### Exercise
Pictures excluded, please retype exactly the lines from the start of the data through the line that contains "Agora que você", both ends kept, and nothing beyond them.

### Data for processing

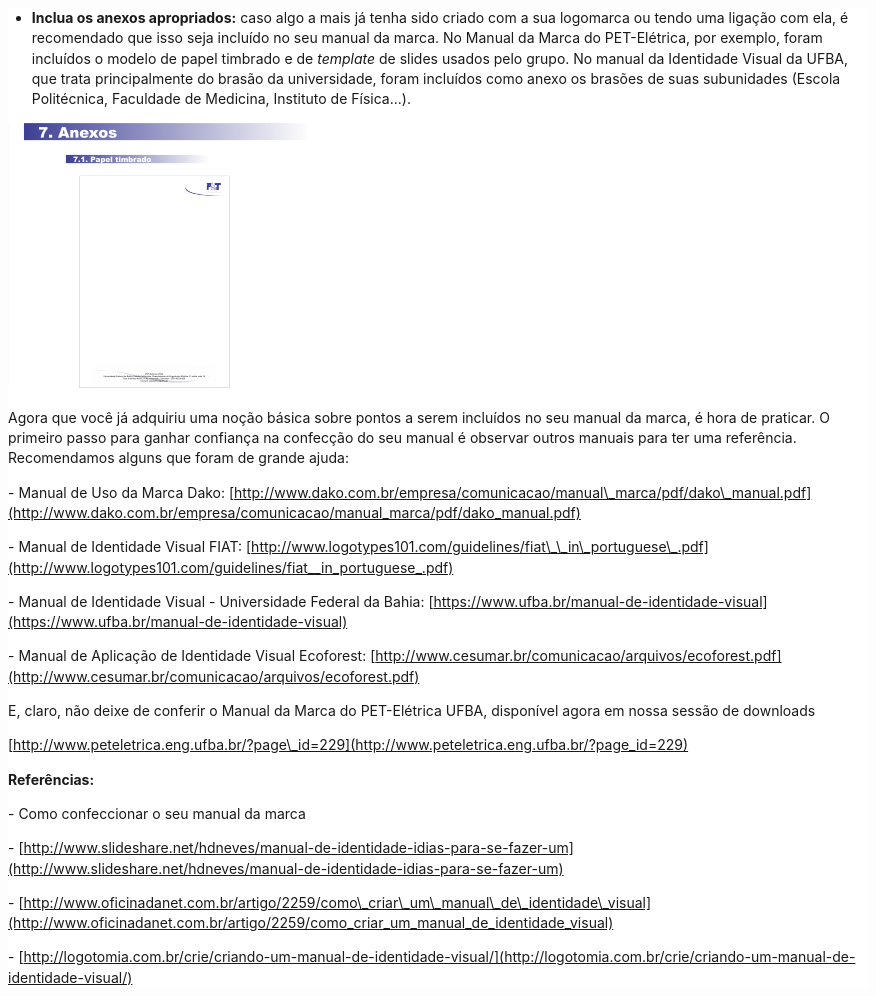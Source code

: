 - **Inclua os anexos apropriados:** caso algo a mais já tenha sido criado com a sua logomarca ou tendo uma ligação com ela, é recomendado que isso seja incluído no seu manual da marca. No Manual da Marca do PET-Elétrica, por exemplo, foram incluídos o modelo de papel timbrado e de _template_ de slides usados pelo grupo. No manual da Identidade Visual da UFBA, que trata principalmente do brasão da universidade, foram incluídos como anexo os brasões de suas subunidades (Escola Politécnica, Faculdade de Medicina, Instituto de Física...).

![Anexos](images/Manual-da-Marca-Anexo-11-300x265.png)

Agora que você já adquiriu uma noção básica sobre pontos a serem incluídos no seu manual da marca, é hora de praticar. O primeiro passo para ganhar confiança na confecção do seu manual é observar outros manuais para ter uma referência. Recomendamos alguns que foram de grande ajuda:

\- Manual de Uso da Marca Dako: [http://www.dako.com.br/empresa/comunicacao/manual\_marca/pdf/dako\_manual.pdf](http://www.dako.com.br/empresa/comunicacao/manual_marca/pdf/dako_manual.pdf)

\- Manual de Identidade Visual FIAT: [http://www.logotypes101.com/guidelines/fiat\_\_in\_portuguese\_.pdf](http://www.logotypes101.com/guidelines/fiat__in_portuguese_.pdf)

\- Manual de Identidade Visual - Universidade Federal da Bahia: [https://www.ufba.br/manual-de-identidade-visual](https://www.ufba.br/manual-de-identidade-visual)

\- Manual de Aplicação de Identidade Visual Ecoforest: [http://www.cesumar.br/comunicacao/arquivos/ecoforest.pdf](http://www.cesumar.br/comunicacao/arquivos/ecoforest.pdf)

E, claro, não deixe de conferir o Manual da Marca do PET-Elétrica UFBA, disponível agora em nossa sessão de downloads

[http://www.peteletrica.eng.ufba.br/?page\_id=229](http://www.peteletrica.eng.ufba.br/?page_id=229)

**Referências:**

\- Como confeccionar o seu manual da marca

\- [http://www.slideshare.net/hdneves/manual-de-identidade-idias-para-se-fazer-um](http://www.slideshare.net/hdneves/manual-de-identidade-idias-para-se-fazer-um)

\- [http://www.oficinadanet.com.br/artigo/2259/como\_criar\_um\_manual\_de\_identidade\_visual](http://www.oficinadanet.com.br/artigo/2259/como_criar_um_manual_de_identidade_visual)

\- [http://logotomia.com.br/crie/criando-um-manual-de-identidade-visual/](http://logotomia.com.br/crie/criando-um-manual-de-identidade-visual/)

### Completed exercise
Source code

: - **Inclua os anexos apropriados:** caso algo a mais já tenha sido criado com a sua logomarca ou tendo uma ligação com ela, é recomendado que isso seja incluído no seu manual da marca. No Manual da Marca do PET-Elétrica, por exemplo, foram incluídos o modelo de papel timbrado e de _template_ de slides usados pelo grupo. No manual da Identidade Visual da UFBA, que trata principalmente do brasão da universidade, foram incluídos como anexo os brasões de suas subunidades (Escola Politécnica, Faculdade de Medicina, Instituto de Física...).

![Anexos](images/Manual-da-Marca-Anexo-11-300x265.png)

Agora que você já adquiriu uma noção básica sobre pontos a serem incluídos no seu manual da marca, é hora de praticar. O primeiro passo para ganhar confiança na confecção do seu manual é observar outros manuais para ter uma referência. Recomendamos alguns que foram de grande ajuda:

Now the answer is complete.